Premier Straight Talking Topical Online Magazine
 : with readers input : expert critique : access to online art : fiction : images :



 

HELLS KITCHEN AND BUCKETS OF BLOOD

I love this country because without the pricks running it we would have nothing to laugh at.

For example. This beloved isle has become the home of the rip off merchants. No not the Chancellor or Richard Branson. Two men that can smile sweetly as they shaft you up the ‘rusty bullethole’, that’s for sure.
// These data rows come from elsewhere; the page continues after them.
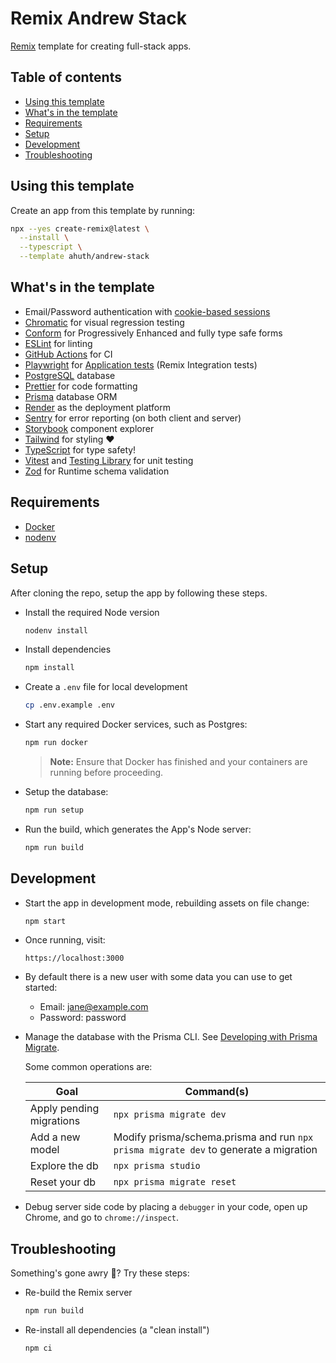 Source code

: # Remix Andrew Stack

<!-- DELETE-START -->
[Remix](https://remix.run) template for creating full-stack apps.
<!-- DELETE-END -->

## Table of contents

<!-- DELETE-START -->
- [Using this template](#using-this-template)
- [What's in the template](#what-s-in-the-template)<!-- DELETE-END -->
- [Requirements](#requirements)
- [Setup](#setup)
- [Development](#development)
- [Troubleshooting](#troubleshooting)

<!-- DELETE-START -->
## Using this template

Create an app from this template by running:

```sh
npx --yes create-remix@latest \
  --install \
  --typescript \
  --template ahuth/andrew-stack
```

## What's in the template

- Email/Password authentication with [cookie-based sessions](https://remix.run/docs/en/v1/api/remix#createcookiesessionstorage)
- [Chromatic](https://www.chromatic.com/) for visual regression testing
- [Conform](https://conform.guide/) for Progressively Enhanced and fully type safe forms
- [ESLint](https://eslint.org) for linting
- [GitHub Actions](https://github.com/features/actions) for CI
- [Playwright](https://playwright.dev/) for [Application tests](/tests/application/README.md) (Remix Integration tests)
- [PostgreSQL](https://www.postgresql.org/) database
- [Prettier](https://prettier.io) for code formatting
- [Prisma](https://prisma.io) database ORM
- [Render](https://render.com) as the deployment platform
- [Sentry](https://docs.sentry.io/platforms/javascript/guides/remix/) for error reporting (on both client and server)
- [Storybook](https://storybook.js.org/) component explorer
- [Tailwind](https://tailwindcss.com/) for styling ❤️
- [TypeScript](https://typescriptlang.org) for type safety!
- [Vitest](https://vitest.dev) and [Testing Library](https://testing-library.com) for unit testing
- [Zod](https://zod.dev/) for Runtime schema validation
<!-- DELETE-END -->

## Requirements

- [Docker](https://www.docker.com/)
- [nodenv](https://github.com/nodenv/nodenv)

## Setup

After cloning the repo, setup the app by following these steps.

- Install the required Node version

  ```sh
  nodenv install
  ```

- Install dependencies

  ```sh
  npm install
  ```

- Create a `.env` file for local development

  ```sh
  cp .env.example .env
  ```

- Start any required Docker services, such as Postgres:

  ```sh
  npm run docker
  ```

  > **Note:** Ensure that Docker has finished and your containers are running before proceeding.

- Setup the database:

  ```sh
  npm run setup
  ```

- Run the build, which generates the App's Node server:

  ```sh
  npm run build
  ```

## Development

- Start the app in development mode, rebuilding assets on file change:

  ```sh
  npm start
  ```

- Once running, visit:

  ```
  https://localhost:3000
  ```

- By default there is a new user with some data you can use to get started:
  - Email: jane@example.com
  - Password: password

- Manage the database with the Prisma CLI. See [Developing with Prisma Migrate](https://www.prisma.io/docs/guides/database/developing-with-prisma-migrate).

  Some common operations are:

  | Goal | Command(s) |
  | ---- | ---------- |
  | Apply pending migrations | `npx prisma migrate dev` |
  | Add a new model | Modify prisma/schema.prisma and run `npx prisma migrate dev` to generate a migration |
  | Explore the db | `npx prisma studio` |
  | Reset your db | `npx prisma migrate reset` |

- Debug server side code by placing a `debugger` in your code, open up Chrome, and go to `chrome://inspect`.

## Troubleshooting

Something's gone awry 🤨? Try these steps:

- Re-build the Remix server

  ```sh
  npm run build
  ```

- Re-install all dependencies (a "clean install")

  ```sh
  npm ci
  ```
I speak of course of the humble ‘small works’ builder whose particular home improvement skills resemble that of a silverback gorilla amputee with two heavy bags of shopping.
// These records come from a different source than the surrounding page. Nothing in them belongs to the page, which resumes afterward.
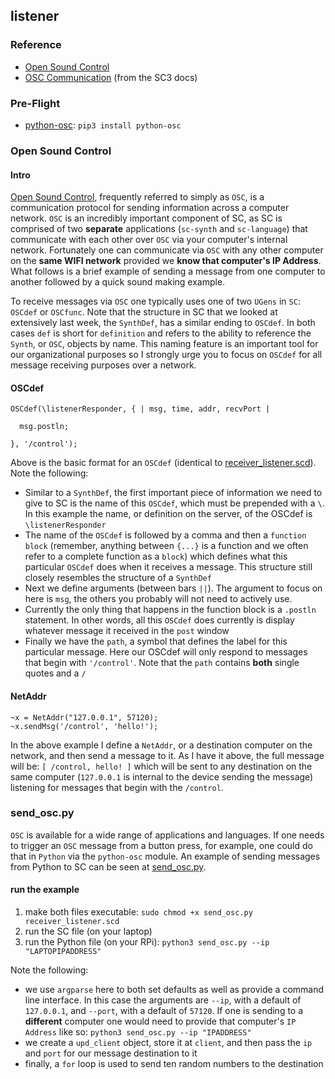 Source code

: ## listener

### Reference

* [Open Sound Control](http://opensoundcontrol.org/)
* [OSC Communication](http://doc.sccode.org/Guides/OSC_communication.html) (from the SC3 docs)


### Pre-Flight

* [python-osc](): `pip3 install python-osc`


### Open Sound Control

#### Intro

[Open Sound Control](http://opensoundcontrol.org/), frequently referred to simply as `OSC`, is a communication protocol for sending information across a computer network. `OSC` is an incredibly important component of SC, as SC is comprised of two **separate** applications (`sc-synth` and `sc-language`) that communicate with each other over `OSC` via your computer's internal network. Fortunately one can communicate via `OSC` with any other computer on the **same WIFI network** provided we **know that computer's IP Address**. What follows is a brief example of sending a message from one computer to another followed by a quick sound making example.

To receive messages via `OSC` one typically uses one of two `UGens` in `SC`: `OSCdef` or `OSCfunc`. Note that the structure in SC that we looked at extensively last week, the `SynthDef`, has a similar ending to `OSCdef`. In both cases `def` is short for `definition` and refers to the ability to reference the `Synth`, or `OSC`, objects by name. This naming feature is an important tool for our organizational purposes so I strongly urge you to focus on `OSCdef` for all message receiving purposes over a network.


#### OSCdef

```supercollider
OSCdef(\listenerResponder, { | msg, time, addr, recvPort |

  msg.postln;

}, '/control');
```

Above is the basic format for an `OSCdef` (identical to [receiver_listener.scd](OSC/listener/receiver_listener.scd)). Note the following:

* Similar to a `SynthDef`, the first important piece of information we need to give to SC is the name of this `OSCdef`, which must be prepended with a `\`. In this example the name, or definition on the server, of the OSCdef is `\listenerResponder`
* The name of the `OSCdef` is followed by a comma and then a `function block` (remember, anything between `{...}` is a function and we often refer to a complete function as a `block`) which defines what this particular `OSCdef` does when it receives a message. This structure still closely resembles the structure of a `SynthDef`
* Next we define arguments (between bars `||`). The argument to focus on here is `msg`, the others you probably will not need to actively use.
* Currently the only thing that happens in the function block is a `.postln` statement. In other words, all this `OSCdef` does currently is display whatever message it received in the `post` window
* Finally we have the `path`, a symbol that defines the label for this particular message. Here our OSCdef will only respond to messages that begin with `'/control'`. Note that the `path` contains **both** single quotes and a `/`


#### NetAddr

```supercollider
~x = NetAddr("127.0.0.1", 57120);
~x.sendMsg('/control', 'hello!');
```

In the above example I define a `NetAddr`, or a destination computer on the network, and then send a message to it. As I have it above, the full message will be: `[ /control, hello! ]` which will be sent to any destination on the same computer (`127.0.0.1` is internal to the device sending the message) listening for messages that begin with the `/control`.


### send_osc.py

`OSC` is available for a wide range of applications and languages. If one needs to trigger an `OSC` message from a button press, for example, one could do that in `Python` via the `python-osc` module. An example of sending messages from Python to SC can be seen at [send_osc.py](OSC/listener/send_osc.py).


#### run the example

1. make both files executable: `sudo chmod +x send_osc.py receiver_listener.scd`
2. run the SC file (on your laptop)
3. run the Python file (on your RPi): `python3 send_osc.py --ip "LAPTOPIPADDRESS"`

Note the following:
* we use `argparse` here to both set defaults as well as provide a command line interface. In this case the arguments are `--ip`, with a default of `127.0.0.1`, and `--port`, with a default of `57120`. If one is sending to a **different** computer one would need to provide that computer's `IP Address` like so: `python3 send_osc.py --ip "IPADDRESS"`
* we create a `upd_client` object, store it at `client`, and then pass the `ip` and `port` for our message destination to it
* finally, a `for` loop is used to send ten random numbers to the destination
My dreams of a new kitchen of which to boast fell to earth like a burning Spitfire dashed on the rocks of despair when very good friends recommended members of their own family to ‘help us out.’ Relieved that I would not have to audition every jobber in the Yellow Pages I sighed with a measure of relief to know that soon my £2000 ‘Homebase’ kitchen in Shaker cream and matching flatpack panic was to arrive at my doorstep, imminently. The new shiny edifice would rise like a Phoenix from the ashes of the dated and malfunctioning set of furniture that was by now tired and very tatty.

Gone is the unforgiving pantry that when tugged open vomited cartons of cereal at will. Or the drawer unit that my some sort of magic was designed to have cutlery put in the top drawer only to be found unexpectedly, in the bottom drawer. That soon to be distant and warm memory, or, curious artform, of trying to get a lonely bag of petit pois extricated from what looks like the ice castle of the Eiger. It needs no explanation when I offer any to look inside the freezer to find it has completely frozen up, save, one pocket of room the size of your fist. With the accompanying, yet, daunting thought of thawing it out, utilising the continual use of a breadknife and a mallet for an entire afternoon. A sight that convinces you that by some strange caprice of nature a polar shift happened and only you outside of the earth’s population happened to miss it.
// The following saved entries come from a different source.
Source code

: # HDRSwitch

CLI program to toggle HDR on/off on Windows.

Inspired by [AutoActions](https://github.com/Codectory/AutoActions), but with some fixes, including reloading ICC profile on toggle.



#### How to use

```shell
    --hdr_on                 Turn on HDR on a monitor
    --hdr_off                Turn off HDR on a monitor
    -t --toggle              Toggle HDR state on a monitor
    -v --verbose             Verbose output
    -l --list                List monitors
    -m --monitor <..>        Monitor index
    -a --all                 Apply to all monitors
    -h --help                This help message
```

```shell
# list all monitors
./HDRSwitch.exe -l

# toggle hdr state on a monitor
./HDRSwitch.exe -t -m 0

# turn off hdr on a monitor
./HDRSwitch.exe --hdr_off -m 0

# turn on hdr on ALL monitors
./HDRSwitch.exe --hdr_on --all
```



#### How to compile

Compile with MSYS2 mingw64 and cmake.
I look with great anticipation at the two giant pallets of unassembled furniture tumbling onto my drive. A brace of men in braces grunt together over a clipboard and stick a gizmo that looks like a gameboy under my nose to sign. Amazing hoosit this, I think! Cuts down on the paperwork as it is quite apparent that these guys can’t bloody read or write. I am told in some sort of gargled esperato that I have seven days to inform the company of any damage to the units. This leaves me with the startling quandry that as long as I have a hole in my arse, me ain’t gonna get this kitchen assembled in that little time.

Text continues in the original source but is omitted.